19. Plan training in advance. Never plan on the fly or spur of the moment.

Improvised workouts on the fly, the bain of the careful trainer. I rarely cause an injury, but, generally when I do, this is the reason.

11. Rider control. This one requires several upcoming posts.

A hard drive crashed and I lost my original rules. These above are from memory. Hope I got them all. With these rules I'm now easily able to lay the wood to conventional training, and injuries. But first, I just finished "Seabiscuit", and that's next.

Friday, January 11, 2008

The Jordan Rules


There is a connection between "The Jordan Rules" written by Sam Smith and thoroughbred horse racing, though you might dismiss this due to the menacing cover which looks like anything but Michael Jordan, the basketball player. If I could enlarge this cover you'd see the red sticker in the lower right that reads: "three straight months on the NYT best seller list", giving a clue that it's a good book.

But, it's basketball, right, so what do we care?
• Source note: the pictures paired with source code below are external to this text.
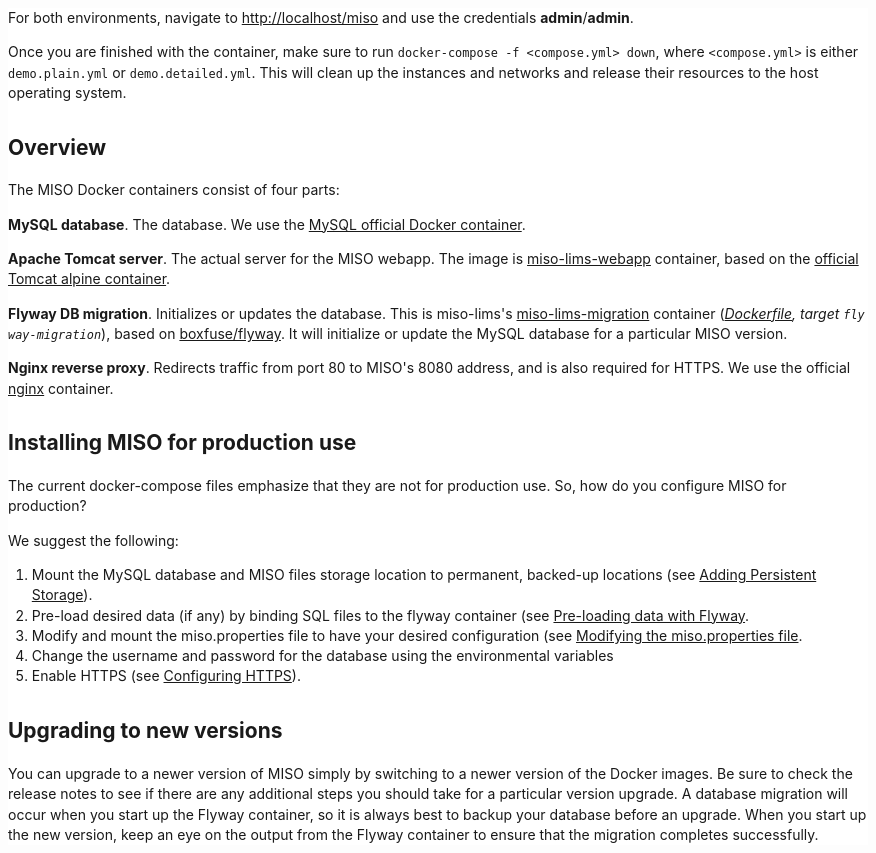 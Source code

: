 For both environments, navigate to [http://localhost/miso](http://localhost/miso)
and use the credentials **admin**/**admin**.

Once you are finished with the container, make sure to run
`docker-compose -f <compose.yml> down`, where `<compose.yml>` is either
`demo.plain.yml` or `demo.detailed.yml`. This will clean up the instances and
networks and release their resources to the host operating system.


## Overview

The MISO Docker containers consist of four parts:

**MySQL database**. The database. We use the
[MySQL official Docker container](https://hub.docker.com/_/mysql).

**Apache Tomcat server**. The actual server for the MISO webapp. The image is
[miso-lims-webapp](https://hub.docker.com/r/misolims/miso-lims-webapp)
container, based on the
[official Tomcat alpine container](https://hub.docker.com/_/tomcat).

**Flyway DB migration**. Initializes or updates the database.
This is miso-lims's
[miso-lims-migration](https://hub.docker.com/r/misolims/miso-lims-migration)
container (_[Dockerfile](https://github.com/miso-lims/miso-lims/blob/master/Dockerfile),
target `flyway-migration`_), based on [boxfuse/flyway](https://hub.docker.com/r/boxfuse/flyway). It will initialize or update the MySQL database for a particular MISO
version.

**Nginx reverse proxy**. Redirects traffic from port 80 to MISO's 8080 address,
and is also required for HTTPS. We use the official [nginx](https://hub.docker.com/_/nginx) container.

## Installing MISO for production use

The current docker-compose files emphasize that they are not for production use.
So, how do you configure MISO for production?

We suggest the following:

1. Mount the MySQL database and MISO files storage location to permanent, backed-up locations (see [Adding Persistent Storage](#adding-persistent-storage)).
3. Pre-load desired data (if any) by binding SQL files to the flyway container (see [Pre-loading data with Flyway](#pre-loading-data-with-flyway).
4. Modify and mount the miso.properties file to have your desired configuration (see [Modifying the miso.properties file](#modifying-the-misoproperties-file).
5. Change the username and password for the database using the environmental variables
6. Enable HTTPS (see [Configuring HTTPS](#configuring-https)).

## Upgrading to new versions

You can upgrade to a newer version of MISO simply by switching to a newer version of the Docker images. Be sure to check the release notes to see if there are any additional steps you should take for a particular version upgrade. A database migration will occur when you start up the Flyway container, so it is always best to backup your database before an upgrade. When you start up the new version, keep an eye on the output from the Flyway container to ensure that the migration completes successfully.
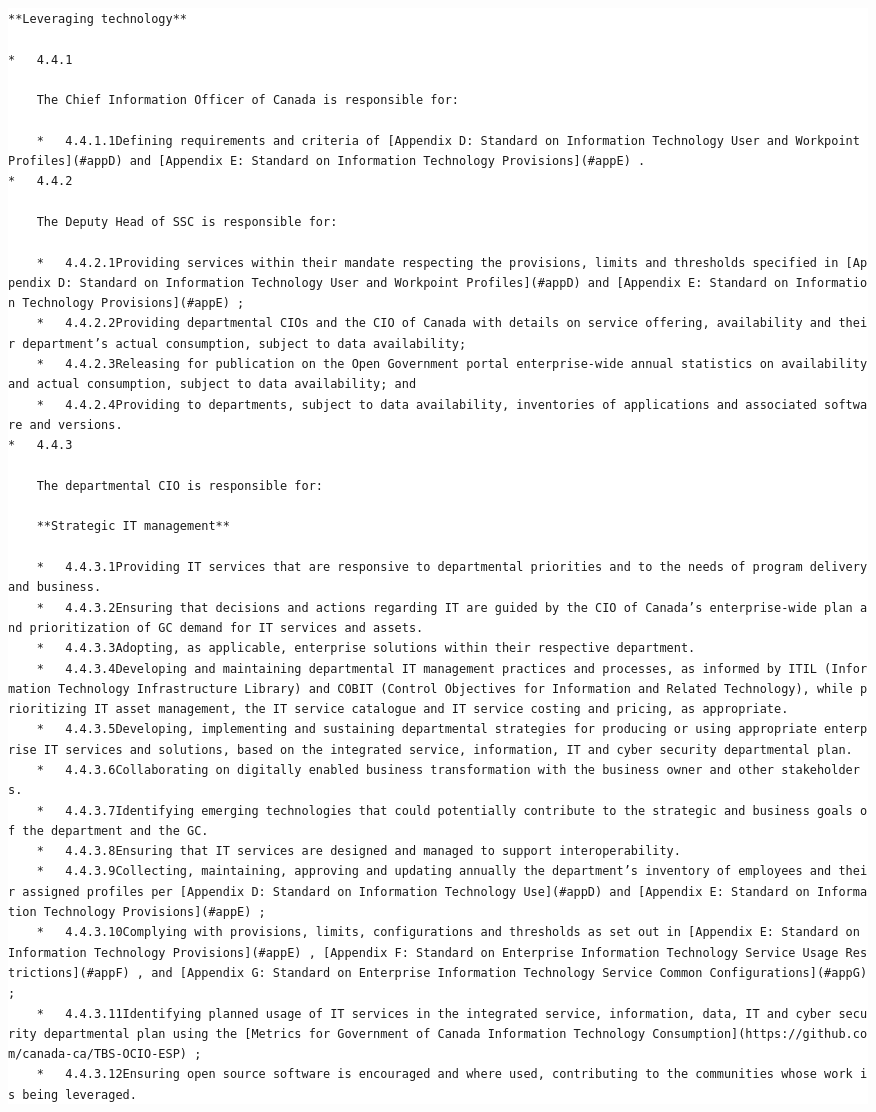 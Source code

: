     **Leveraging technology**
    
    *   4.4.1
        
        The Chief Information Officer of Canada is responsible for:
        
        *   4.4.1.1Defining requirements and criteria of [Appendix D: Standard on Information Technology User and Workpoint Profiles](#appD) and [Appendix E: Standard on Information Technology Provisions](#appE) .
    *   4.4.2
        
        The Deputy Head of SSC is responsible for:
        
        *   4.4.2.1Providing services within their mandate respecting the provisions, limits and thresholds specified in [Appendix D: Standard on Information Technology User and Workpoint Profiles](#appD) and [Appendix E: Standard on Information Technology Provisions](#appE) ;
        *   4.4.2.2Providing departmental CIOs and the CIO of Canada with details on service offering, availability and their department’s actual consumption, subject to data availability;
        *   4.4.2.3Releasing for publication on the Open Government portal enterprise-wide annual statistics on availability and actual consumption, subject to data availability; and
        *   4.4.2.4Providing to departments, subject to data availability, inventories of applications and associated software and versions.
    *   4.4.3
        
        The departmental CIO is responsible for:
        
        **Strategic IT management**
        
        *   4.4.3.1Providing IT services that are responsive to departmental priorities and to the needs of program delivery and business.
        *   4.4.3.2Ensuring that decisions and actions regarding IT are guided by the CIO of Canada’s enterprise-wide plan and prioritization of GC demand for IT services and assets.
        *   4.4.3.3Adopting, as applicable, enterprise solutions within their respective department.
        *   4.4.3.4Developing and maintaining departmental IT management practices and processes, as informed by ITIL (Information Technology Infrastructure Library) and COBIT (Control Objectives for Information and Related Technology), while prioritizing IT asset management, the IT service catalogue and IT service costing and pricing, as appropriate.
        *   4.4.3.5Developing, implementing and sustaining departmental strategies for producing or using appropriate enterprise IT services and solutions, based on the integrated service, information, IT and cyber security departmental plan.
        *   4.4.3.6Collaborating on digitally enabled business transformation with the business owner and other stakeholders.
        *   4.4.3.7Identifying emerging technologies that could potentially contribute to the strategic and business goals of the department and the GC.
        *   4.4.3.8Ensuring that IT services are designed and managed to support interoperability.
        *   4.4.3.9Collecting, maintaining, approving and updating annually the department’s inventory of employees and their assigned profiles per [Appendix D: Standard on Information Technology Use](#appD) and [Appendix E: Standard on Information Technology Provisions](#appE) ;
        *   4.4.3.10Complying with provisions, limits, configurations and thresholds as set out in [Appendix E: Standard on Information Technology Provisions](#appE) , [Appendix F: Standard on Enterprise Information Technology Service Usage Restrictions](#appF) , and [Appendix G: Standard on Enterprise Information Technology Service Common Configurations](#appG) ;
        *   4.4.3.11Identifying planned usage of IT services in the integrated service, information, data, IT and cyber security departmental plan using the [Metrics for Government of Canada Information Technology Consumption](https://github.com/canada-ca/TBS-OCIO-ESP) ;
        *   4.4.3.12Ensuring open source software is encouraged and where used, contributing to the communities whose work is being leveraged.
         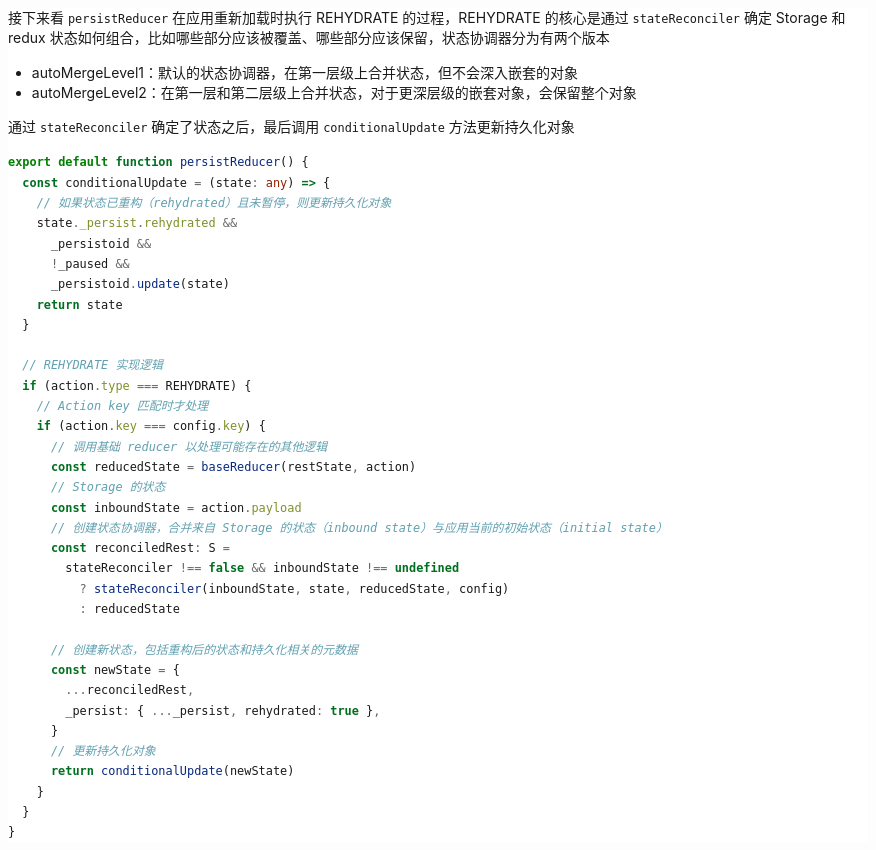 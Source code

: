 接下来看 `persistReducer` 在应用重新加载时执行 REHYDRATE 的过程，REHYDRATE 的核心是通过 `stateReconciler` 确定 Storage 和 redux 状态如何组合，比如哪些部分应该被覆盖、哪些部分应该保留，状态协调器分为有两个版本

- autoMergeLevel1：默认的状态协调器，在第一层级上合并状态，但不会深入嵌套的对象
- autoMergeLevel2：在第一层和第二层级上合并状态，对于更深层级的嵌套对象，会保留整个对象

通过 `stateReconciler` 确定了状态之后，最后调用 `conditionalUpdate` 方法更新持久化对象

```ts
export default function persistReducer() {
  const conditionalUpdate = (state: any) => {
    // 如果状态已重构（rehydrated）且未暂停，则更新持久化对象
    state._persist.rehydrated &&
      _persistoid &&
      !_paused &&
      _persistoid.update(state)
    return state
  }

  // REHYDRATE 实现逻辑
  if (action.type === REHYDRATE) {
    // Action key 匹配时才处理
    if (action.key === config.key) {
      // 调用基础 reducer 以处理可能存在的其他逻辑
      const reducedState = baseReducer(restState, action)
      // Storage 的状态
      const inboundState = action.payload
      // 创建状态协调器，合并来自 Storage 的状态（inbound state）与应用当前的初始状态（initial state）
      const reconciledRest: S =
        stateReconciler !== false && inboundState !== undefined
          ? stateReconciler(inboundState, state, reducedState, config)
          : reducedState

      // 创建新状态，包括重构后的状态和持久化相关的元数据
      const newState = {
        ...reconciledRest,
        _persist: { ..._persist, rehydrated: true },
      }
      // 更新持久化对象
      return conditionalUpdate(newState)
    }
  }
}
```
This book came out in 1992 when I was developing my "controlling the variables thing", and, I realized immediately that the author Sam Smith, and myself might be thinking along the same lines.

The Chicago Bulls professional basketball team had won an astounding four straight NBA titles in the late '80s, early '90s.. "The Jordan Rules" follows the team from training camp through the NBA finals for, I believe it was, 1990, and so, if you're wondering how this sort of thing happens, for that season it's all right there in the book.

You may be familiar with the great basketball player Michael Jordan, who was on that team, but the book deals with the whole team, Scottie Pippen, Will Purdue etc., the rotund, non-athletic GM Jerry Krause, and Hall of Fame Coach Phil Jackson. I bought the book thinking I might learn something about how Phil Jackson coaches basketball, and what it takes to win on the basketball court.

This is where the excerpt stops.